→ **EXERCISE PROMPT**:
Check each line of the data, and copy those where "newcommand" appears.

→ **AVAILABLE DATA**:

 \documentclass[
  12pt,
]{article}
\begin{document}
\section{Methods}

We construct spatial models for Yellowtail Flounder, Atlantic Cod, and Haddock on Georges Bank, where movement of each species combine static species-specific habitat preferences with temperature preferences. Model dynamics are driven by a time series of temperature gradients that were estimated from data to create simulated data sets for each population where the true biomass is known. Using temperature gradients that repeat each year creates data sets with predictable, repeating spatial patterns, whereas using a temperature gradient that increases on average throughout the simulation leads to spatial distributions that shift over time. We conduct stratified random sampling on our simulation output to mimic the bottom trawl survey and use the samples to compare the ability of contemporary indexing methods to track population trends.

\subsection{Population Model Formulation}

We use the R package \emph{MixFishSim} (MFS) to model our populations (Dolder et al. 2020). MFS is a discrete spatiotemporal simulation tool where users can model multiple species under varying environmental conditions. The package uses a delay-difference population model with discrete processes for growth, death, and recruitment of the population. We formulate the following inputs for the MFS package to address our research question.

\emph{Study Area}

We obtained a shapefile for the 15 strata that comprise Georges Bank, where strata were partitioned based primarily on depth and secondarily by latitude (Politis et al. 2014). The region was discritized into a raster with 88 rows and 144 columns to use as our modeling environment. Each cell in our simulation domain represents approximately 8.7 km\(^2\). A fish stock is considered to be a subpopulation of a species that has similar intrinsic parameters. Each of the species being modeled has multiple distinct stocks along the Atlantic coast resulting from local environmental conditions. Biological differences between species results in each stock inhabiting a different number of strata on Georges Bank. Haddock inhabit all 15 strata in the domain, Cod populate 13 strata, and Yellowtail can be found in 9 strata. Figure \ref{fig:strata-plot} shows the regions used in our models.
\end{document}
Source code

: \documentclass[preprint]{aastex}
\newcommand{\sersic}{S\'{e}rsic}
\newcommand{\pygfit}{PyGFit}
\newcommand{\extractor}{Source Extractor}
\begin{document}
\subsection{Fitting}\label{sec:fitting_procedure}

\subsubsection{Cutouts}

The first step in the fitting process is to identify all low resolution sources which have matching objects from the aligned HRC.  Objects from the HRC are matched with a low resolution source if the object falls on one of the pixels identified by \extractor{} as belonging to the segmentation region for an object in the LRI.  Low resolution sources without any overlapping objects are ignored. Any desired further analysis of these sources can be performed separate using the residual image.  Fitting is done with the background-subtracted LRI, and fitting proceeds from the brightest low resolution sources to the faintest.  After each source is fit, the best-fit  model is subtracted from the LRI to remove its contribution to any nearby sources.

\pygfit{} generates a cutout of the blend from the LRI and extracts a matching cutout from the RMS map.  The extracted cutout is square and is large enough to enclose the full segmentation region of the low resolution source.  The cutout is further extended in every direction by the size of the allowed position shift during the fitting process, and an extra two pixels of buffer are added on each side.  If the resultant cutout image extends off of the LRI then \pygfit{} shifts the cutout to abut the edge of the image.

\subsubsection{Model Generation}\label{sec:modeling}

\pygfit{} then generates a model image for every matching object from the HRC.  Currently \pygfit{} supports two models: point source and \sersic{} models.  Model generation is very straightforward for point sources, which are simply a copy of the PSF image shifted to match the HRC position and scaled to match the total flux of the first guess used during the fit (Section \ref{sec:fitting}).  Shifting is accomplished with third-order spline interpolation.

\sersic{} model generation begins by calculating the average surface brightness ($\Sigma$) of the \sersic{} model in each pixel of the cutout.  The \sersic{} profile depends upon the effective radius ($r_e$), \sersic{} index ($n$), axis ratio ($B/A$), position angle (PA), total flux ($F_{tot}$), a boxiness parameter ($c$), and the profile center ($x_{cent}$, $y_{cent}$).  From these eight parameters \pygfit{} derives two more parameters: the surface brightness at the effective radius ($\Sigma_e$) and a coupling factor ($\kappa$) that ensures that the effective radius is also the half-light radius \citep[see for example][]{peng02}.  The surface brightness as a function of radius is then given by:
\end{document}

--

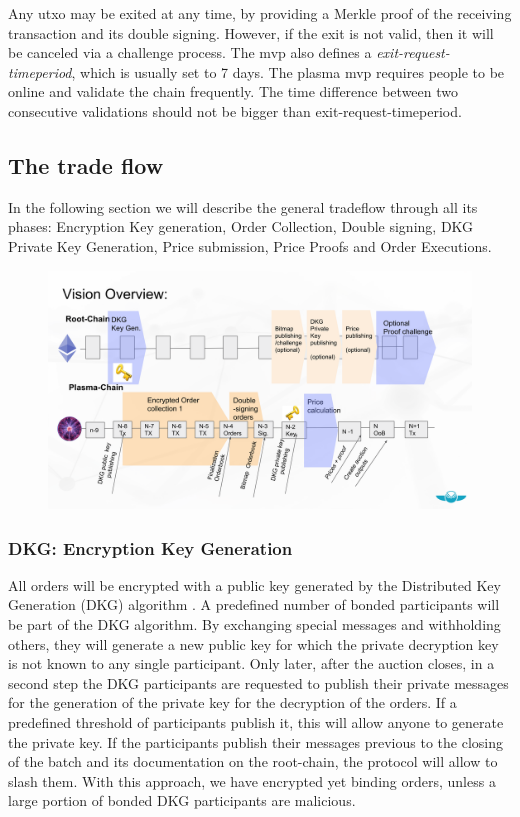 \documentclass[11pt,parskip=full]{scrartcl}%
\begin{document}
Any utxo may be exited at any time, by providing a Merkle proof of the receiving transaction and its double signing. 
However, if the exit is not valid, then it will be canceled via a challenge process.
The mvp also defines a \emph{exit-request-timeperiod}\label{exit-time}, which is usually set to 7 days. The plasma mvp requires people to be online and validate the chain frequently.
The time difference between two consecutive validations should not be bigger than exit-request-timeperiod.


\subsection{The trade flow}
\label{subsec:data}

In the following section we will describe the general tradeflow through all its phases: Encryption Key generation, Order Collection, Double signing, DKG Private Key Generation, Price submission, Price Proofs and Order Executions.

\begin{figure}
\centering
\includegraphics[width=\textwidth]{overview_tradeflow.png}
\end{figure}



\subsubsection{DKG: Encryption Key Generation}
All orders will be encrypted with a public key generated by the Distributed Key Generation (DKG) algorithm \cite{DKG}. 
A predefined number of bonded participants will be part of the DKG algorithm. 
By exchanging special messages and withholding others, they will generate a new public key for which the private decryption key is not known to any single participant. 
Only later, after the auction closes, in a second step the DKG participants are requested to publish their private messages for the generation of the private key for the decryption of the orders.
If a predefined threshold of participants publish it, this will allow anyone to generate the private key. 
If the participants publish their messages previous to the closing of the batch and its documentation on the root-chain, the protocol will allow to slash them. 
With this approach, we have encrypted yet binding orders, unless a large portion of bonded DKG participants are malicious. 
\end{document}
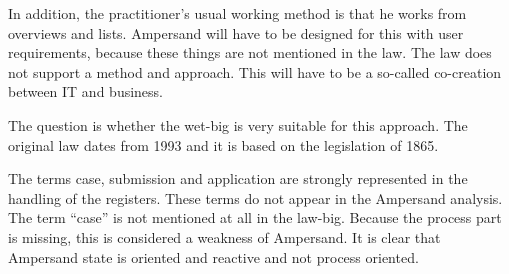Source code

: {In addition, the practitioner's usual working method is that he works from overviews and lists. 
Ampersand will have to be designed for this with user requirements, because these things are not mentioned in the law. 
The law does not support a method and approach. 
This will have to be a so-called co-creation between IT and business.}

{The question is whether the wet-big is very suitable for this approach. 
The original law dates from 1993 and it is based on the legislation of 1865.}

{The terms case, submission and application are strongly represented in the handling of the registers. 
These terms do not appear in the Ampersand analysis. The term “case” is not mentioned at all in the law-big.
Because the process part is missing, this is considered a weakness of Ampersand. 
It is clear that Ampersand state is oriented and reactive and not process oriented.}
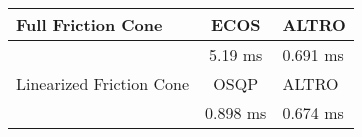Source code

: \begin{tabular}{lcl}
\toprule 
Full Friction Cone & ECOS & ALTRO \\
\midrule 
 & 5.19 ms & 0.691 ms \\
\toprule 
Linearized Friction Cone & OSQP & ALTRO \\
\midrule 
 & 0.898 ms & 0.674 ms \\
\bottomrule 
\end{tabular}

...

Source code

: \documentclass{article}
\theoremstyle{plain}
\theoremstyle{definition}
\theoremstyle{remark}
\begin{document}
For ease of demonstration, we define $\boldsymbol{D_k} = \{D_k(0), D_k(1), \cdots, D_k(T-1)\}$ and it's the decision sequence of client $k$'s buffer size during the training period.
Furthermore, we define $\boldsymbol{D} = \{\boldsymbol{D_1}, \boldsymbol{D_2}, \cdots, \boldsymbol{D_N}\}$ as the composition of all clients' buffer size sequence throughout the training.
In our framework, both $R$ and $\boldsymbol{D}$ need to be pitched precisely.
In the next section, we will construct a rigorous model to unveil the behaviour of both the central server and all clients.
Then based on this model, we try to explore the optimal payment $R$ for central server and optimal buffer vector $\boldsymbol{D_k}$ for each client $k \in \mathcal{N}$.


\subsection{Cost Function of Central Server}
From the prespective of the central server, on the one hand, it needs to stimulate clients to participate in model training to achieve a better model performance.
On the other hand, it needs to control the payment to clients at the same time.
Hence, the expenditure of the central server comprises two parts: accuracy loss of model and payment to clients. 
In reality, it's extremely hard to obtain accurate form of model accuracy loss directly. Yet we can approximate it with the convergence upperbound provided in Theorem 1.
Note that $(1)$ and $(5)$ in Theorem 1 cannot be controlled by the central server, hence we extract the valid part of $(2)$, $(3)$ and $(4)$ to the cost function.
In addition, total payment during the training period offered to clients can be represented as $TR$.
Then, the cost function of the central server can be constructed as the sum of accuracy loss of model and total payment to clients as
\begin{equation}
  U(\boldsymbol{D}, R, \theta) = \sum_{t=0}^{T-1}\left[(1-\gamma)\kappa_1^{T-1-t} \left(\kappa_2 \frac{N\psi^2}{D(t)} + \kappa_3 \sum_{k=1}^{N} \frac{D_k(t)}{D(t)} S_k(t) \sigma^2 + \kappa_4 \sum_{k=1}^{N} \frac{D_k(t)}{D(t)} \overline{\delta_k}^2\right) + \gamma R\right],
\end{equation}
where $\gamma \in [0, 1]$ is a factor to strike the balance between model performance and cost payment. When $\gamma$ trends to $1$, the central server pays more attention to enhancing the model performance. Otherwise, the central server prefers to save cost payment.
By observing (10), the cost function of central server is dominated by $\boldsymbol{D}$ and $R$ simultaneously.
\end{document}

→ **FINISHED EXERCISE**:
\newcommand{\sersic}{S\'{e}rsic}
\newcommand{\pygfit}{PyGFit}
\newcommand{\extractor}{Source Extractor}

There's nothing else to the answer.